In Lügde läuft die Messe noch, in Bad Salzuflen ist sie durch. M.O.W-Boss Bernd Schäfermeier sah man unter der Woche schon auch mal an, was das für ein Ritt war in den vergangenen Wochen und Monaten. Messegelände komplett ausgebucht – und als Besucher waren dann auch noch die da, die man sich erhofft hatte.
Das sind dann eben die Key-Accounts aus dem Handel, in diesem Jahr kamen die aber auch nochmal deutlich öfter aus dem europäischen Ausland. Und auch wenn es, wie das auf Möbelmessen eben so ist, schon mal Leerlauf gab, so waren auch kleinere Trupps und einzelne Händler zu sehen.

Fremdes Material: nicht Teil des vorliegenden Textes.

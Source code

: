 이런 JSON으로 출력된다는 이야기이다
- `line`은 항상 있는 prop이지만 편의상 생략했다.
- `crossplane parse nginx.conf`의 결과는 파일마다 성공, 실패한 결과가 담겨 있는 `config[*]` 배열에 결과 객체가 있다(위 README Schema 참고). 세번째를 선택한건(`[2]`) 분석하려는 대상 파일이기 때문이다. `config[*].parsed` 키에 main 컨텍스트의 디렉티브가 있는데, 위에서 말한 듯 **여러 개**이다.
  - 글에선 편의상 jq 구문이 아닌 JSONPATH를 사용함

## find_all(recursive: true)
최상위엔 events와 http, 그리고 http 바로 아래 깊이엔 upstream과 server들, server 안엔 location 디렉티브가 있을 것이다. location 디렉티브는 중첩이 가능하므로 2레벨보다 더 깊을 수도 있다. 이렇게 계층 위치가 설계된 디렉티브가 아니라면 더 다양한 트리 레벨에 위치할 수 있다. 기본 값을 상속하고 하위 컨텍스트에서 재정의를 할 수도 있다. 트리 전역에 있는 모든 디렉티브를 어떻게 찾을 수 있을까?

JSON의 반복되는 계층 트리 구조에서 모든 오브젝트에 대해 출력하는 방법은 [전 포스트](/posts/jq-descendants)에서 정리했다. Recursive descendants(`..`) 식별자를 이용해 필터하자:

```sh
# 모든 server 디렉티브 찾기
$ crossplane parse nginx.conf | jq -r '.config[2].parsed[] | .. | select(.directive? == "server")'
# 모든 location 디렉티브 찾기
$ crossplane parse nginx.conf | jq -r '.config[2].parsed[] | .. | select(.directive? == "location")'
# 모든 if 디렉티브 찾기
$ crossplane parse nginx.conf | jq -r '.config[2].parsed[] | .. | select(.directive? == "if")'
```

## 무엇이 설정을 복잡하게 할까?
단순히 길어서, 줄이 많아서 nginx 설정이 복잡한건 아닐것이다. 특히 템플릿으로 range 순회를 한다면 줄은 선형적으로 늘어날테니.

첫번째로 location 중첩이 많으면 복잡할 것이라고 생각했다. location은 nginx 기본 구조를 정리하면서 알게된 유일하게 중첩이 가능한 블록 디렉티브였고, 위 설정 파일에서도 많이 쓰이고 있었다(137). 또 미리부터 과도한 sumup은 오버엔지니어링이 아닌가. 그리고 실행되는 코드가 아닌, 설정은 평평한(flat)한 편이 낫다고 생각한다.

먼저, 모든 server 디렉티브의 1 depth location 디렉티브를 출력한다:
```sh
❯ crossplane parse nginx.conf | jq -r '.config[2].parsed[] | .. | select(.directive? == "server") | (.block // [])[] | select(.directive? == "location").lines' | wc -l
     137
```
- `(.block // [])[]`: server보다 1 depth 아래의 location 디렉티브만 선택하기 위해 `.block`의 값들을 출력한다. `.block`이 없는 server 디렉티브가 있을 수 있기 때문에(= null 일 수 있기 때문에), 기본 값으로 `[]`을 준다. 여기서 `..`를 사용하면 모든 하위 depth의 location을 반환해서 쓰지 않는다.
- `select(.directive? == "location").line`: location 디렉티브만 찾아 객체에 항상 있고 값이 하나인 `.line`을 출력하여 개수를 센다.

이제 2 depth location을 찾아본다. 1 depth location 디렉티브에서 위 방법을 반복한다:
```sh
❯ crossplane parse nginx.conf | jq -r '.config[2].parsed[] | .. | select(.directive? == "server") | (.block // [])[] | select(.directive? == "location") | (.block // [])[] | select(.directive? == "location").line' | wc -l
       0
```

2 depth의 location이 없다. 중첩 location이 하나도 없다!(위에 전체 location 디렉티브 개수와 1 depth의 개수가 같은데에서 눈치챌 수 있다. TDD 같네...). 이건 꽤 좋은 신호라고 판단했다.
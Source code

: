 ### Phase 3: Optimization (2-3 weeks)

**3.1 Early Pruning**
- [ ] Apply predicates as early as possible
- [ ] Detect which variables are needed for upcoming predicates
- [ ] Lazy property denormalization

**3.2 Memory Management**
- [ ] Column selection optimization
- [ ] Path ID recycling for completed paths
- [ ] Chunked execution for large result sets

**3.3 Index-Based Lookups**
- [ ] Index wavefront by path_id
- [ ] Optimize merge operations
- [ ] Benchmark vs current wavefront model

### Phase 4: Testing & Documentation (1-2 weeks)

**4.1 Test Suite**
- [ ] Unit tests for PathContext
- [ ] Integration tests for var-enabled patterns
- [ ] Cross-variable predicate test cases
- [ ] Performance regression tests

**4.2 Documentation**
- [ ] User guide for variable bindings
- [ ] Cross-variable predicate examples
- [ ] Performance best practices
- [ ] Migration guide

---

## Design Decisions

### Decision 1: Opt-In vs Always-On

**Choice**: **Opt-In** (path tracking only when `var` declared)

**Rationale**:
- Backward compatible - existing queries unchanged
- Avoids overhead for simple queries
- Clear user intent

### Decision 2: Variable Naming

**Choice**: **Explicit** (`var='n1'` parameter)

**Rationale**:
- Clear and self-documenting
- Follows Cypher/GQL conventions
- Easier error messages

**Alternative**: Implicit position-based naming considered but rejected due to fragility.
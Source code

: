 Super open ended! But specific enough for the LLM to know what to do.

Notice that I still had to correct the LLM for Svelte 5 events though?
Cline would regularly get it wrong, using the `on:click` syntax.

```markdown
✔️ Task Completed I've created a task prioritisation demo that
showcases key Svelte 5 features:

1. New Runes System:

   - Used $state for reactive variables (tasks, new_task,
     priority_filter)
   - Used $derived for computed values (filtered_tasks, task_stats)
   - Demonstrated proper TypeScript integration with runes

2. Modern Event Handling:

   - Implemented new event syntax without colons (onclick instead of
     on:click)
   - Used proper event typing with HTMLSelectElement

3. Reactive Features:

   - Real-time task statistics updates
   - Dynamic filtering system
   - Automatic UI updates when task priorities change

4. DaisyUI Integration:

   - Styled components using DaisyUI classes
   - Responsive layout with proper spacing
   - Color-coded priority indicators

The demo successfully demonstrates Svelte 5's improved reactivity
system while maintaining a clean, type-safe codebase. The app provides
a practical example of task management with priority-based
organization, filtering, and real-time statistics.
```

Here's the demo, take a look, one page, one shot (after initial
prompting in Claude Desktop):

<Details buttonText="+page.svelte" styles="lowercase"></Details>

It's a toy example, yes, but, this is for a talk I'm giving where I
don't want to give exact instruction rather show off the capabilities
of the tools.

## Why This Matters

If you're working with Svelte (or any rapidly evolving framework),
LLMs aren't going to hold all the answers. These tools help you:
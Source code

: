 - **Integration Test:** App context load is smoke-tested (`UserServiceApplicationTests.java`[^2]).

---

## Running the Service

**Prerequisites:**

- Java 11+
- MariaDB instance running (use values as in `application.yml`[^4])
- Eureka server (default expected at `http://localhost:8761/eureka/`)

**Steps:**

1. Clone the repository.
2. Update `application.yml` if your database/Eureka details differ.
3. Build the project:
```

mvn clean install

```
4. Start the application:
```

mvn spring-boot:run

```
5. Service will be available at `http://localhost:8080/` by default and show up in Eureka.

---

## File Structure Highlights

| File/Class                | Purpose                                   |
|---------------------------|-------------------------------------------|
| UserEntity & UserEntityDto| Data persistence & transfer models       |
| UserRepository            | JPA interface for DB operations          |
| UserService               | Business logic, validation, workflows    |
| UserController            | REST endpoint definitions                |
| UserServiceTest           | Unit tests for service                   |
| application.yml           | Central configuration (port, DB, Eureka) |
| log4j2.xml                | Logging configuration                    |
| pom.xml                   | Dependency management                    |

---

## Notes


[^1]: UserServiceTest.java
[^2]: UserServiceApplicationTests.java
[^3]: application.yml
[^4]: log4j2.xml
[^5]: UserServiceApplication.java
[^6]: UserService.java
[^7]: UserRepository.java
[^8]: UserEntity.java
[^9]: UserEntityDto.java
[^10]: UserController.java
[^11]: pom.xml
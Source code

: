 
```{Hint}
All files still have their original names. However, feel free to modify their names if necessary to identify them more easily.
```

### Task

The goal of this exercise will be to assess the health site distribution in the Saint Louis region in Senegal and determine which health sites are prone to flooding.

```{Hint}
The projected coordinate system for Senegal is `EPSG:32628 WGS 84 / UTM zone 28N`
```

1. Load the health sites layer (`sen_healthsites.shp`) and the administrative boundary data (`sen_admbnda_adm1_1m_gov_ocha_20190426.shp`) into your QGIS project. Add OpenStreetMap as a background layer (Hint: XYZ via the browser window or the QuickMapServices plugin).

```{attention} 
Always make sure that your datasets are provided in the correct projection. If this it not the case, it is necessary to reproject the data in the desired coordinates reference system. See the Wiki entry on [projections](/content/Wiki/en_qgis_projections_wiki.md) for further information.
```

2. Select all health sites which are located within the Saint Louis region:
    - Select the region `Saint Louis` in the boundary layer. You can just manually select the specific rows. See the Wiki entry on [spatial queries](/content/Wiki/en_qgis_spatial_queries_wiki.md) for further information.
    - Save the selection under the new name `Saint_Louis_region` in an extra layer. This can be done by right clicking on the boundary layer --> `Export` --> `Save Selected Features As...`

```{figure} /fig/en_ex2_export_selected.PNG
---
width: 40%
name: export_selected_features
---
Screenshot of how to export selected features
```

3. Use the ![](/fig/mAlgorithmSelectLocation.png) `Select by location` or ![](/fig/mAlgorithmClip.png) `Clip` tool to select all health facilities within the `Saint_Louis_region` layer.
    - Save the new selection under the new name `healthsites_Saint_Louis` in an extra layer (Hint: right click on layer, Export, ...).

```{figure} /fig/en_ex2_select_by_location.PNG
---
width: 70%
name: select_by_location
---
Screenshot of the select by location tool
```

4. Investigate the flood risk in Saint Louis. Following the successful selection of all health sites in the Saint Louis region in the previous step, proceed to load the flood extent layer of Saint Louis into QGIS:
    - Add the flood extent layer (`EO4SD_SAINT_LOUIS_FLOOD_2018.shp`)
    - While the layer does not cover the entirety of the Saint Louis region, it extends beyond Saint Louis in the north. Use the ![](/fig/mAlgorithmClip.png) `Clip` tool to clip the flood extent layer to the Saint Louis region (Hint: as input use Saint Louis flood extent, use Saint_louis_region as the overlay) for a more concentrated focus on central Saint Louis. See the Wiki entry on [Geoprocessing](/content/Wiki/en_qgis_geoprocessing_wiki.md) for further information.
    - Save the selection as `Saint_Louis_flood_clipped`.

Schäfermeier vermeldet nun zum Wochenende jedenfalls ein „erfreuliches Besucher-Plus“. Und verweist auf „Einkäufer aus so vielen Nationen wie nie zuvor und eine herausragende Besucherqualität“. Auf Industrieseite haben sich auf der M.O.W. viele Mühe gegeben sich abzuheben. Ein Möbelhändler auf dem Flur in Bad Salzuflen: „Man sieht schon, dass sich viele Anbieter bemühen, in diesen Zeiten mit wirklich neuen Themen zu kommen. Wir hätten gerne mehr Platz und Bedarf, aber die Läger sind voll und die Sorgen groß.“
Die Stimmung war dennoch meist gut auf den Ständen, auf der Messe insgesamt viel besser als erwartet, wie gerade überall und an fast allen Messestandorten. Die Zurückhaltung im Handel lag dennoch wie die große Krise über allem, auch wenn fast keiner am Ende mehr über sie sprechen wollte.
Die nächste M.O.W. läuft vom 17. bis 21. September 2023.